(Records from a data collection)
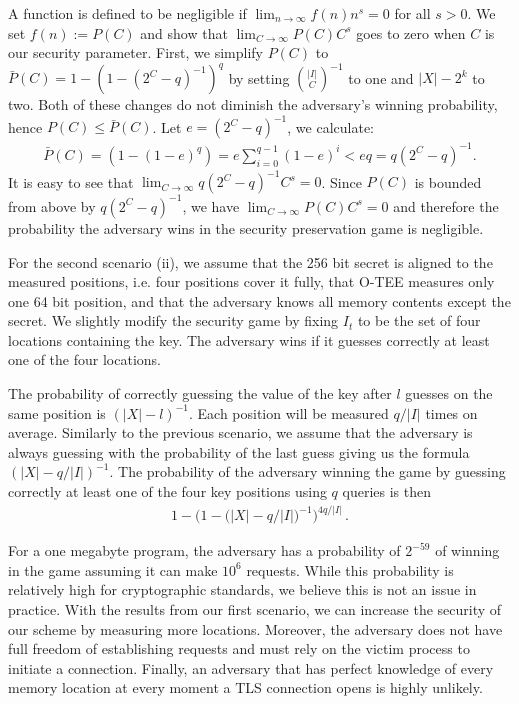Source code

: \documentclass[letterpaper,twocolumn,10pt]{article}
\begin{document}
\begin{appendices}
A function is defined to be negligible if $\lim_{n \rightarrow \infty}f(n)n^s = 0$ for all $s > 0$.
We set $f(n) := P(C)$ and show that $\lim_{C \rightarrow \infty}P(C)C^s$ goes to zero when $C$ is our security parameter.
First, we simplify $P(C)$ to $\bar{P}(C) = 1 - (1 - (2^C-q)^{-1})^q$ by setting $\binom{|I|}{C}^{-1}$ to one and $|X| - 2^k$ to two.
Both of these changes do not diminish the adversary's winning probability, hence $P(C) \leq \bar{P}(C)$.
Let $e = (2^C-q)^{-1}$, we calculate:
\begin{equation*}
  \begin{split}
    \bar{P}(C) = (1 - (1 - e)^q) = e \sum_{i=0}^{q-1}(1 - e)^i < e q = q (2^C-q)^{-1}.
  \end{split}
\end{equation*}
It is easy to see that $\lim_{C \rightarrow \infty} q (2^C-q)^{-1} C^s = 0$.
Since $P(C)$ is bounded from above by $q (2^C-q)^{-1}$, we have $\lim_{C \rightarrow \infty}P(C)C^s = 0$ and therefore the probability the adversary wins in the security preservation game is negligible.

For the second scenario (ii), we assume that the 256 bit secret is aligned to the measured positions, i.e. four positions cover it fully, that O-TEE measures only one 64 bit position, and that the adversary knows all memory contents except the secret.
We slightly modify the security game by fixing $I_t$ to be the set of four locations containing the key.
The adversary wins if it guesses correctly at least one of the four locations.

The probability of correctly guessing the value of the key after $l$ guesses on the same position is $(|X| - l)^{-1}$.
Each position will be measured $q / |I|$ times on average.
Similarly to the previous scenario, we assume that the adversary is always guessing with the probability of the last guess giving us the formula $(|X| - q / |I|)^{-1}$.
The probability of the adversary winning the game by guessing correctly at least one of the four key positions using $q$ queries is then
\begin{equation*}
    \begin{split}
        1 - \Big(1 - \big(|X| - q / |I|\big)^{-1}\Big)^{4q/|I|} \,.
    \end{split}
\end{equation*}

For a one megabyte program, the adversary has a probability of $2^{-59}$ of winning in the game {assuming it can make} $10^6$ requests.
While this probability is relatively high for cryptographic standards, we believe this is not an issue in practice.
With the results from our first scenario, we can increase the security of our scheme by measuring more locations.
Moreover, the adversary does not have full freedom of establishing requests and must rely on the victim process to initiate a connection.
Finally, an adversary that has perfect knowledge of every memory location at every moment a TLS connection opens is highly unlikely.
\end{appendices}
\end{document}
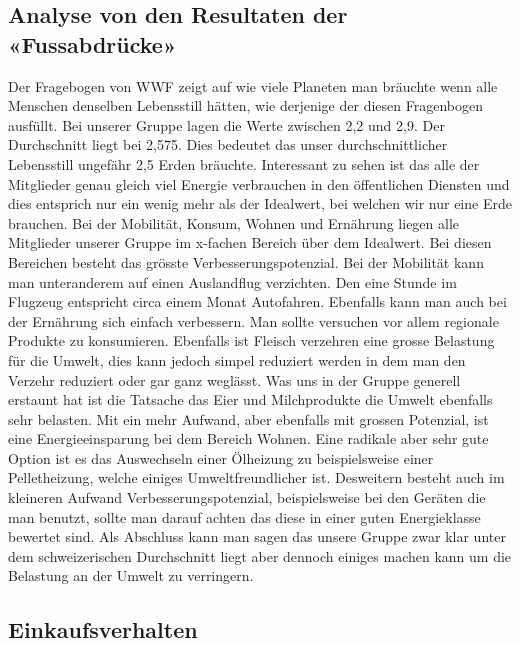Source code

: \subsection{Analyse von den Resultaten der «Fussabdrücke»}
Der Fragebogen von WWF zeigt auf wie viele Planeten man bräuchte wenn alle Menschen denselben Lebensstill hätten, wie derjenige der diesen Fragenbogen ausfüllt. Bei unserer Gruppe lagen die Werte zwischen 2,2 und 2,9. Der Durchschnitt liegt bei 2,575. Dies bedeutet das unser durchschnittlicher Lebensstill ungefähr 2,5 Erden bräuchte.
Interessant zu sehen ist das alle der Mitglieder genau gleich viel Energie verbrauchen in den öffentlichen Diensten und dies entsprich nur ein wenig mehr als der Idealwert, bei welchen wir nur eine Erde brauchen. Bei der Mobilität, Konsum, Wohnen und Ernährung liegen alle Mitglieder unserer Gruppe im x-fachen Bereich über dem Idealwert. Bei diesen Bereichen besteht das grösste Verbesserungspotenzial. Bei der Mobilität kann man unteranderem auf einen Auslandflug verzichten. Den eine Stunde im Flugzeug entspricht circa einem Monat Autofahren. 
Ebenfalls kann man auch bei der Ernährung sich einfach verbessern. Man sollte versuchen vor allem regionale Produkte zu konsumieren. Ebenfalls ist Fleisch verzehren eine grosse Belastung für die Umwelt, dies kann jedoch simpel reduziert werden in dem man den Verzehr reduziert oder gar ganz weglässt. Was uns in der Gruppe generell erstaunt hat ist die Tatsache das Eier und Milchprodukte die Umwelt ebenfalls sehr belasten. 
Mit ein mehr Aufwand, aber ebenfalls mit grossen Potenzial, ist eine Energieeinsparung bei dem Bereich Wohnen. Eine radikale aber sehr gute Option ist es das Auswechseln einer Ölheizung zu beispielsweise einer Pelletheizung, welche einiges Umweltfreundlicher ist. Desweitern besteht auch im kleineren Aufwand Verbesserungspotenzial, beispielsweise bei den Geräten die man benutzt, sollte man darauf achten das diese in einer guten Energieklasse bewertet sind. 
Als Abschluss kann man sagen das unsere Gruppe zwar klar unter dem schweizerischen Durchschnitt liegt aber dennoch einiges machen kann um die Belastung an der Umwelt zu verringern. 

\subsection{Einkaufsverhalten}

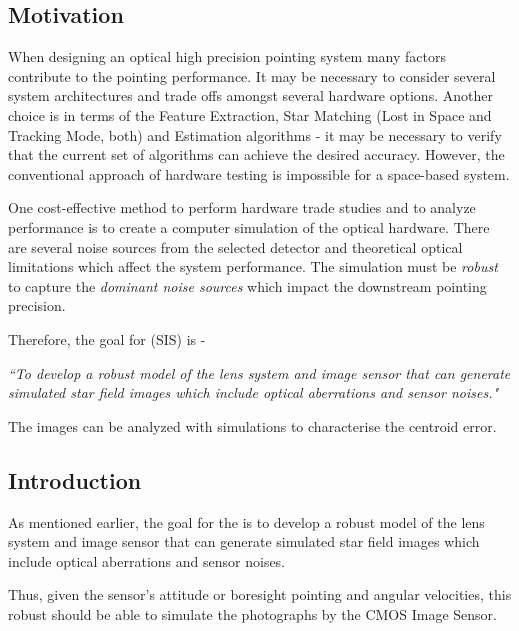 \documentclass[../../main.tex]{subfiles}
\begin{document}

\subsection{Motivation} %
When designing an optical high precision pointing system many factors contribute to the pointing performance. It may be necessary to consider several system architectures and trade offs amongst several hardware options. Another choice is in terms of the Feature Extraction, Star Matching (Lost in Space and Tracking Mode, both) and Estimation algorithms - it may be necessary to verify that the current set of algorithms can achieve the desired accuracy. However, the conventional approach of hardware testing is impossible for a space-based system. 

One cost-effective method to perform hardware trade studies and to analyze performance is to create a computer simulation of the optical hardware. There are several noise sources from the selected detector and theoretical optical limitations which affect the system performance. The simulation must be \emph{robust} to capture the \emph{dominant noise sources} which impact the downstream pointing precision. 

Therefore, the goal for \SIS (SIS) is -
\begin{displayquote}
    \emph{``To develop a robust model of the lens system and image sensor that can generate simulated star field images which include optical aberrations and sensor noises."}
\end{displayquote}
The images can be analyzed with simulations to characterise the centroid error.


\subsection{Introduction} %

As mentioned earlier, the goal for the \SIS is to develop a robust model of the lens system and image sensor that can generate simulated star field images which include optical aberrations and sensor noises. 

Thus, given the sensor's attitude or boresight pointing and angular velocities, this robust \SISM should be able to simulate the photographs by the CMOS Image Sensor. 

\end{document}
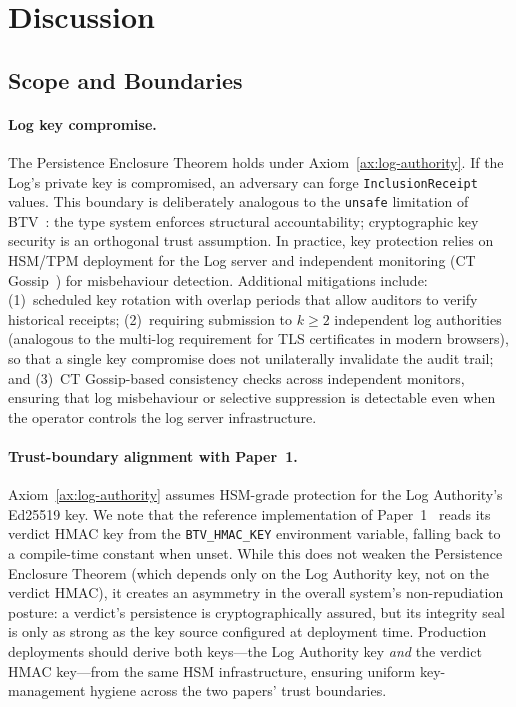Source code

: \section{Discussion}
\label{sec:discussion}

\subsection{Scope and Boundaries}

\paragraph{Log key compromise.}
The Persistence Enclosure Theorem holds under Axiom~\ref{ax:log-authority}.
If the Log's private key is compromised, an adversary can forge
\texttt{InclusionReceipt} values. This boundary is deliberately analogous to
the \texttt{unsafe} limitation of BTV~\cite{btv2026}: the type system enforces
structural accountability; cryptographic key security is an orthogonal trust
assumption. In practice, key protection relies on HSM/TPM deployment for the
Log server and independent monitoring (CT Gossip~\cite{rfc6962}) for
misbehaviour detection. Additional mitigations include: (1)~scheduled key
rotation with overlap periods that allow auditors to verify historical receipts;
(2)~requiring submission to $k \geq 2$ independent log authorities (analogous
to the multi-log requirement for TLS certificates in modern browsers), so that
a single key compromise does not unilaterally invalidate the audit trail; and
(3)~CT Gossip-based consistency checks across independent monitors, ensuring
that log misbehaviour or selective suppression is detectable even when the
operator controls the log server infrastructure.

\paragraph{Trust-boundary alignment with Paper~1.}
Axiom~\ref{ax:log-authority} assumes HSM-grade protection for the
Log Authority's Ed25519 key. We note that the reference
implementation of Paper~1~\cite{btv2026} reads its verdict HMAC key
from the \texttt{BTV\_HMAC\_KEY} environment variable, falling back
to a compile-time constant when unset. While this does not weaken the
Persistence Enclosure Theorem (which depends only on the Log Authority
key, not on the verdict HMAC), it creates an asymmetry in the overall
system's non-repudiation posture: a verdict's persistence is
cryptographically assured, but its integrity seal is only as strong as
the key source configured at deployment time. Production deployments
should derive both keys---the Log Authority key \emph{and} the verdict
HMAC key---from the same HSM infrastructure, ensuring uniform
key-management hygiene across the two papers' trust boundaries.

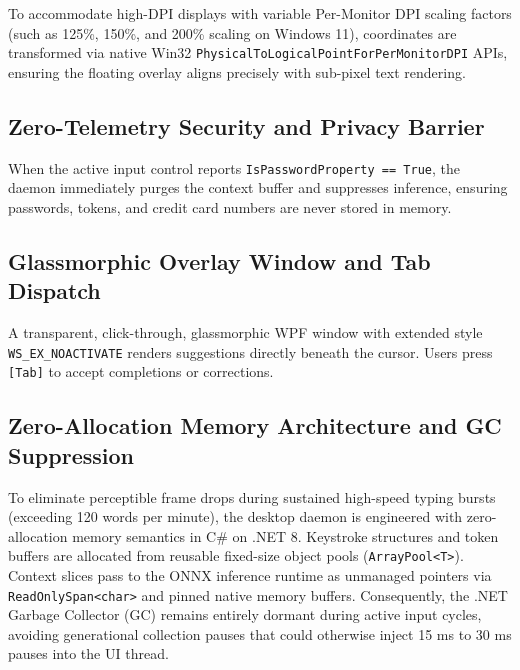 \documentclass[10pt,journal,compsoc]{IEEEtran}
\begin{document}
To accommodate high-DPI displays with variable Per-Monitor DPI scaling factors (such as 125\%, 150\%, and 200\% scaling on Windows 11), coordinates are transformed via native Win32 \texttt{PhysicalToLogicalPointForPerMonitorDPI} APIs, ensuring the floating overlay aligns precisely with sub-pixel text rendering.

\subsection{Zero-Telemetry Security and Privacy Barrier}
When the active input control reports \texttt{IsPasswordProperty == True}, the daemon immediately purges the context buffer and suppresses inference, ensuring passwords, tokens, and credit card numbers are never stored in memory.

\subsection{Glassmorphic Overlay Window and Tab Dispatch}
A transparent, click-through, glassmorphic WPF window with extended style \texttt{WS\_EX\_NOACTIVATE} renders suggestions directly beneath the cursor. Users press \texttt{[Tab]} to accept completions or corrections.

\subsection{Zero-Allocation Memory Architecture and GC Suppression}
To eliminate perceptible frame drops during sustained high-speed typing bursts (exceeding 120 words per minute), the desktop daemon is engineered with zero-allocation memory semantics in C\# on .NET 8. Keystroke structures and token buffers are allocated from reusable fixed-size object pools (\texttt{ArrayPool<T>}). Context slices pass to the ONNX inference runtime as unmanaged pointers via \texttt{ReadOnlySpan<char>} and pinned native memory buffers. Consequently, the .NET Garbage Collector (GC) remains entirely dormant during active input cycles, avoiding generational collection pauses that could otherwise inject 15 ms to 30 ms pauses into the UI thread.
\end{document}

* [What to produce]: The lines of the records that contain the string "probability" should be located and copied.

* [Completed exercise]:
Both of these changes do not diminish the adversary's winning probability, hence $P(C) \leq \bar{P}(C)$.
Since $P(C)$ is bounded from above by $q (2^C-q)^{-1}$, we have $\lim_{C \rightarrow \infty}P(C)C^s = 0$ and therefore the probability the adversary wins in the security preservation game is negligible.
The probability of correctly guessing the value of the key after $l$ guesses on the same position is $(|X| - l)^{-1}$.
Similarly to the previous scenario, we assume that the adversary is always guessing with the probability of the last guess giving us the formula $(|X| - q / |I|)^{-1}$.
The probability of the adversary winning the game by guessing correctly at least one of the four key positions using $q$ queries is then
For a one megabyte program, the adversary has a probability of $2^{-59}$ of winning in the game {assuming it can make} $10^6$ requests.
While this probability is relatively high for cryptographic standards, we believe this is not an issue in practice.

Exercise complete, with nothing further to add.